◆ Records provided
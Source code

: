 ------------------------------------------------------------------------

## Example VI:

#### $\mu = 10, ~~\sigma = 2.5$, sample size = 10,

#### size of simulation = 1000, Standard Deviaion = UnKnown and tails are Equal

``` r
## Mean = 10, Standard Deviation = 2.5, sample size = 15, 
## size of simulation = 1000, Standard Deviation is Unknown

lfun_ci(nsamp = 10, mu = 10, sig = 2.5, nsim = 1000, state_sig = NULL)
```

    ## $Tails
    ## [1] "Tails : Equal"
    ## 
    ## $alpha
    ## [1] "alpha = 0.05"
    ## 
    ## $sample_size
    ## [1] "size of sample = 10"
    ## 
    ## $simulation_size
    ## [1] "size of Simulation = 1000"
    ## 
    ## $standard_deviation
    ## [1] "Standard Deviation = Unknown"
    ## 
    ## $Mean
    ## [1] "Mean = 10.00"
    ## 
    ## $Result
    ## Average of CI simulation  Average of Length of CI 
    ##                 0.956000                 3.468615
==
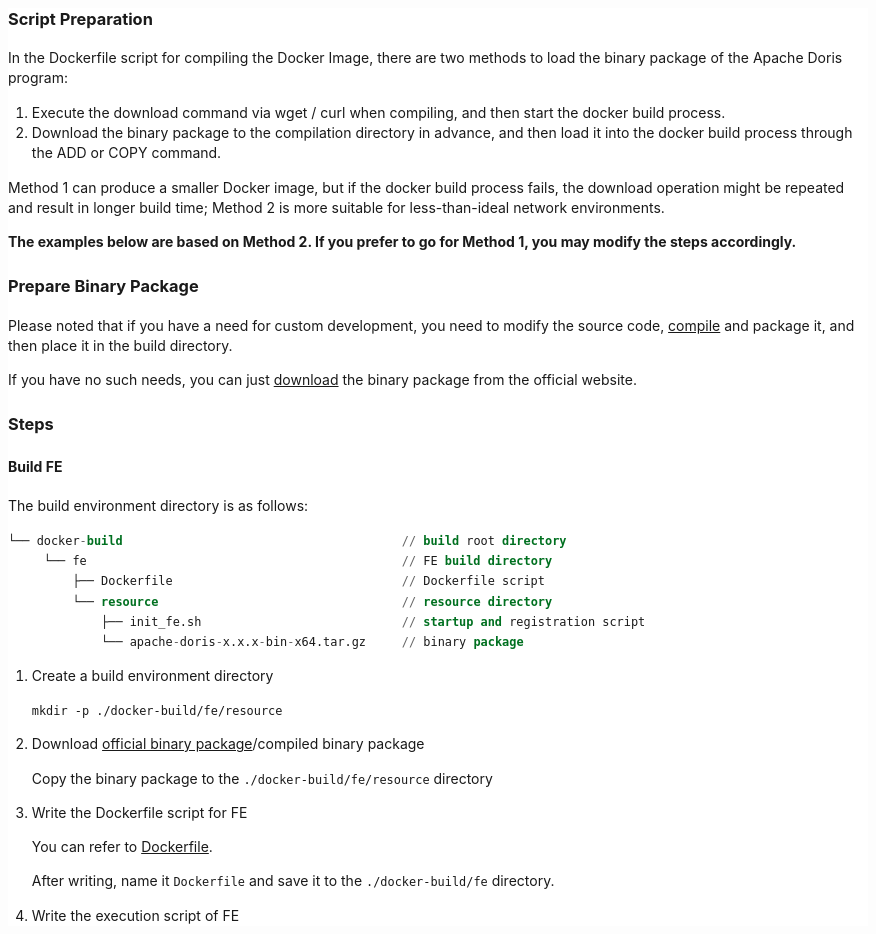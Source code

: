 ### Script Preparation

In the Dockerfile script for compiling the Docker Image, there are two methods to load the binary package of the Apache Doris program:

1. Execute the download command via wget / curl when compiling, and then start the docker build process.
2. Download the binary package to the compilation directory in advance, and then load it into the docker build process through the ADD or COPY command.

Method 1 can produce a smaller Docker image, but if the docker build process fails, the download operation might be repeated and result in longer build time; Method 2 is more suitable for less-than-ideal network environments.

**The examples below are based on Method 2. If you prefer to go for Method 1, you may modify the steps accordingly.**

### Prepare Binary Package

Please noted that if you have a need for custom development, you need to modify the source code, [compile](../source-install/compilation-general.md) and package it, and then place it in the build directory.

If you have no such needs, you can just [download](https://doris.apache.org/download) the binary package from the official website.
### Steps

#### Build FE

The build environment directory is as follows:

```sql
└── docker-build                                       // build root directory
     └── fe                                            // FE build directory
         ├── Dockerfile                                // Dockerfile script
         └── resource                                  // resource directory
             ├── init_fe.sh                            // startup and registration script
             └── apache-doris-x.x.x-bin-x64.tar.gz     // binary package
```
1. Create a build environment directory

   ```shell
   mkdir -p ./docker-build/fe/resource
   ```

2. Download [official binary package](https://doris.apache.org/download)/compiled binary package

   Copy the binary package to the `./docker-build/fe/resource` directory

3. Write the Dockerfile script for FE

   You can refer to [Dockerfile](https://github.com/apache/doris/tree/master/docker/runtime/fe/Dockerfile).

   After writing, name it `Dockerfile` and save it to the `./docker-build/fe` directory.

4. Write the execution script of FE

◆ What the task asks
Look through the material above and print exactly the lines from the one containing "1. Execute the" to the one containing "Copy the binary", both included, and nothing more.

◆ Your response
1. Execute the download command via wget / curl when compiling, and then start the docker build process.
2. Download the binary package to the compilation directory in advance, and then load it into the docker build process through the ADD or COPY command.

Method 1 can produce a smaller Docker image, but if the docker build process fails, the download operation might be repeated and result in longer build time; Method 2 is more suitable for less-than-ideal network environments.

**The examples below are based on Method 2. If you prefer to go for Method 1, you may modify the steps accordingly.**

### Prepare Binary Package

Please noted that if you have a need for custom development, you need to modify the source code, [compile](../source-install/compilation-general.md) and package it, and then place it in the build directory.

If you have no such needs, you can just [download](https://doris.apache.org/download) the binary package from the official website.
### Steps

#### Build FE

The build environment directory is as follows:

```sql
└── docker-build                                       // build root directory
     └── fe                                            // FE build directory
         ├── Dockerfile                                // Dockerfile script
         └── resource                                  // resource directory
             ├── init_fe.sh                            // startup and registration script
             └── apache-doris-x.x.x-bin-x64.tar.gz     // binary package
```
1. Create a build environment directory

   ```shell
   mkdir -p ./docker-build/fe/resource
   ```

2. Download [official binary package](https://doris.apache.org/download)/compiled binary package

   Copy the binary package to the `./docker-build/fe/resource` directory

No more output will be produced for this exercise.